_What to produce_
Restate the listing below word for word.

Extracted material: Begin

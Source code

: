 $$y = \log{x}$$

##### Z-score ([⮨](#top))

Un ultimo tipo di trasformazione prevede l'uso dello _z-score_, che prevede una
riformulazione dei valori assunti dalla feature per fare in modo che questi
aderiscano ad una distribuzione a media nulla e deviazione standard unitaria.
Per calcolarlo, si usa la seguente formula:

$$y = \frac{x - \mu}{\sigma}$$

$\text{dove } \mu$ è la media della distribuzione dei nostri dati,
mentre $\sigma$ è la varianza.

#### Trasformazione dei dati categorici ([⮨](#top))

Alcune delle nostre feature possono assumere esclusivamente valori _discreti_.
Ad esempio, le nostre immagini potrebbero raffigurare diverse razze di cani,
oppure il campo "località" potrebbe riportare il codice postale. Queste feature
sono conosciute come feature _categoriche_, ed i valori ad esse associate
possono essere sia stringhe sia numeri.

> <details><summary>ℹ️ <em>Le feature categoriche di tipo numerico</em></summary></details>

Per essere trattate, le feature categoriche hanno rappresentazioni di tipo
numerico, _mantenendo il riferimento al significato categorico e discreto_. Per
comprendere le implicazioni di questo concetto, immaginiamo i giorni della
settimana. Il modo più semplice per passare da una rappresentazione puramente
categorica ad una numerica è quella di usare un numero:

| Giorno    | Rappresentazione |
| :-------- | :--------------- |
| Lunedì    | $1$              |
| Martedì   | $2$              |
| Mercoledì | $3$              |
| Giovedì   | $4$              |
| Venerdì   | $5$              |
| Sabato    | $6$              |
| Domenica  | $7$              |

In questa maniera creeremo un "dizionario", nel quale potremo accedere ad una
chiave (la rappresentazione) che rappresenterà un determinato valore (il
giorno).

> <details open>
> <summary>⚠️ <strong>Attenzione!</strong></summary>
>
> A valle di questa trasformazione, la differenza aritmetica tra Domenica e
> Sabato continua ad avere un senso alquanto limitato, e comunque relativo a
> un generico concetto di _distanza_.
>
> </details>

Extracted material: End

_Exercise solution_
Source code

: $$y = \log{x}$$

##### Z-score ([⮨](#top))

Un ultimo tipo di trasformazione prevede l'uso dello _z-score_, che prevede una
riformulazione dei valori assunti dalla feature per fare in modo che questi
aderiscano ad una distribuzione a media nulla e deviazione standard unitaria.
Per calcolarlo, si usa la seguente formula:

$$y = \frac{x - \mu}{\sigma}$$

$\text{dove } \mu$ è la media della distribuzione dei nostri dati,
mentre $\sigma$ è la varianza.

#### Trasformazione dei dati categorici ([⮨](#top))

Alcune delle nostre feature possono assumere esclusivamente valori _discreti_.
Ad esempio, le nostre immagini potrebbero raffigurare diverse razze di cani,
oppure il campo "località" potrebbe riportare il codice postale. Queste feature
sono conosciute come feature _categoriche_, ed i valori ad esse associate
possono essere sia stringhe sia numeri.

> <details><summary>ℹ️ <em>Le feature categoriche di tipo numerico</em></summary></details>

Per essere trattate, le feature categoriche hanno rappresentazioni di tipo
numerico, _mantenendo il riferimento al significato categorico e discreto_. Per
comprendere le implicazioni di questo concetto, immaginiamo i giorni della
settimana. Il modo più semplice per passare da una rappresentazione puramente
categorica ad una numerica è quella di usare un numero:

| Giorno    | Rappresentazione |
| :-------- | :--------------- |
| Lunedì    | $1$              |
| Martedì   | $2$              |
| Mercoledì | $3$              |
| Giovedì   | $4$              |
| Venerdì   | $5$              |
| Sabato    | $6$              |
| Domenica  | $7$              |

In questa maniera creeremo un "dizionario", nel quale potremo accedere ad una
chiave (la rappresentazione) che rappresenterà un determinato valore (il
giorno).

> <details open>
> <summary>⚠️ <strong>Attenzione!</strong></summary>
>
> A valle di questa trasformazione, la differenza aritmetica tra Domenica e
> Sabato continua ad avere un senso alquanto limitato, e comunque relativo a
> un generico concetto di _distanza_.
>
> </details>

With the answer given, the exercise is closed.